地元の偉人の続きは、他の偉人・有名人(上杉謙信、山本五十六、田中角栄、坂口安吾、山岡壮一、赤塚不二夫、水島新司、ジャイアント馬場、三波春夫、小林幸子、林家こん平、渡辺謙、プリンセス・テンコーなどなど)ではなくて、前回(日々修行348)に触れた良寛和尚と相馬御風、井上円了の詳細版(私とのつながり)を書かせてもらいます。
私が生まれた新潟県出雲崎町は、江戸時代は天領として佐渡島から金を運び入れ、江戸まで運ぶ中継地で、江戸時代のほうが人口が多かったというところです。
母親の実家の寺院は山の中腹にあって、石段を登るのに5分もかかるようなところで、遠方の真正面に佐渡島が見えました。
出雲崎町は良寛和尚(江戸時代後期の曹洞宗の僧侶)の生まれ在所です。良寛和尚は名主の息子として生まれましたが、人付き合いが苦手で、18歳のときに出家して、その後は30年にもわたって全国を旅しながら修行を続けました。その後は故郷の近くの山寺の五合庵で暮らしています。
私は寺院で生まれて、その後は父親の仕事先に行き、3歳(実際には少し前)から小学校に入る前の未就学の期間には親元を離れて、祖父母と暮らしていました。
寺院に住むようになって初めて祖父の住職から渡された絵本には、良寛和尚の手まり歌やかくれんぼ、竹の子の逸話が描かれていました。
竹の子の逸話というのは、五合庵の縁側の床を竹の子が押し上げていることを知って、納屋からノコギリを持ってきたのですが、竹の子を切るのではなく、床を切り抜いて竹の子を伸ばしてやったという話です。
これには続きがあって、それは絵本ではなくて、後に書物で知ったことですが、竹は成長を続けて天井まで届き、今度は竹を切るのかと周りが見ていたら、天井を切り抜いてあげたということです。

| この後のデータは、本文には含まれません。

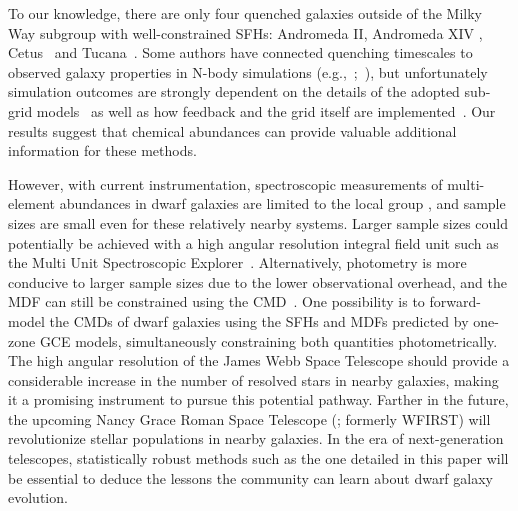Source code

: To our knowledge, there are only four quenched galaxies outside of the Milky
Way subgroup with well-constrained SFHs: Andromeda II, Andromeda XIV
\citep{Weisz2014a}, Cetus~\citep{Monelli2010a} and Tucana~\citep{Monelli2010b}.
Some authors have connected quenching timescales to observed galaxy properties
in N-body simulations (e.g.,~\citealp*{Rocha2012};~\citealp{Slater2013,
Slater2014, Phillips2014, Phillips2015, Wheeler2014}), but unfortunately
simulation outcomes are strongly dependent on the details of the adopted
sub-grid models~\citep[e.g.,][]{Li2020} as well as how feedback and the grid
itself are implemented~\citep{Hu2022}.
Our results suggest that chemical abundances can provide valuable additional
information for these methods.
\par
However, with current instrumentation, spectroscopic measurements of
multi-element abundances in dwarf galaxies are limited to the local group
\citep[e.g.,][]{Kirby2011, Kirby2020}, and sample sizes are small even for
these relatively nearby systems.
Larger sample sizes could potentially be achieved with a high
angular resolution integral field unit such as the Multi Unit Spectroscopic
Explorer~\citep[MUSE;][]{Bacon2014}.
Alternatively, photometry is more conducive to larger sample sizes due to the
lower observational overhead, and the MDF can still be constrained using the
CMD~\citep[e.g.,][]{Lianou2011}.
One possibility is to forward-model the CMDs of dwarf galaxies using the SFHs
and MDFs predicted by one-zone GCE models, simultaneously constraining both
quantities photometrically.
The high angular resolution of the James Webb Space Telescope
\citep[JWST;][]{Gardner2006} should provide a considerable increase in the
number of resolved stars in nearby galaxies, making it a promising instrument
to pursue this potential pathway.
Farther in the future, the upcoming Nancy Grace Roman Space Telescope
(\citealp{Spergel2013, Spergel2015}; formerly WFIRST) will revolutionize
stellar populations in nearby galaxies.
In the era of next-generation telescopes, statistically robust methods such as
the one detailed in this paper will be essential to deduce the lessons the
community can learn about dwarf galaxy evolution.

雨が降ると水浸しになってしまうのですが、「雨で濡れた床は拭けばよい、竹が雨を浴びて喜んでいる」と語ったといいます。
幼いときに良寛和尚の諸国行脚の話を聞いて、最も長く(約12年)修行したのは備中玉島の円通寺で、そこまで歩いて行ったということを祖父から聞いて感心したものです。
よくよく考えれば当時は歩くしかなかったわけで、出雲崎町から倉敷市玉島までの700km以上の道のりは子ども心には驚きの移動であり、歩くだけでも厳しい修行だと映りました。
良寛和尚の業績を世に広めたのは歌人・詩人にして文学者の相馬御風(ぎょふう)です。新潟県糸魚川市の生まれで、私は中学2年生のときの糸魚川中学校に転校をしたのですが、通学に使っていたバス停の名前が「御風記念館前」で、何度も通っていました。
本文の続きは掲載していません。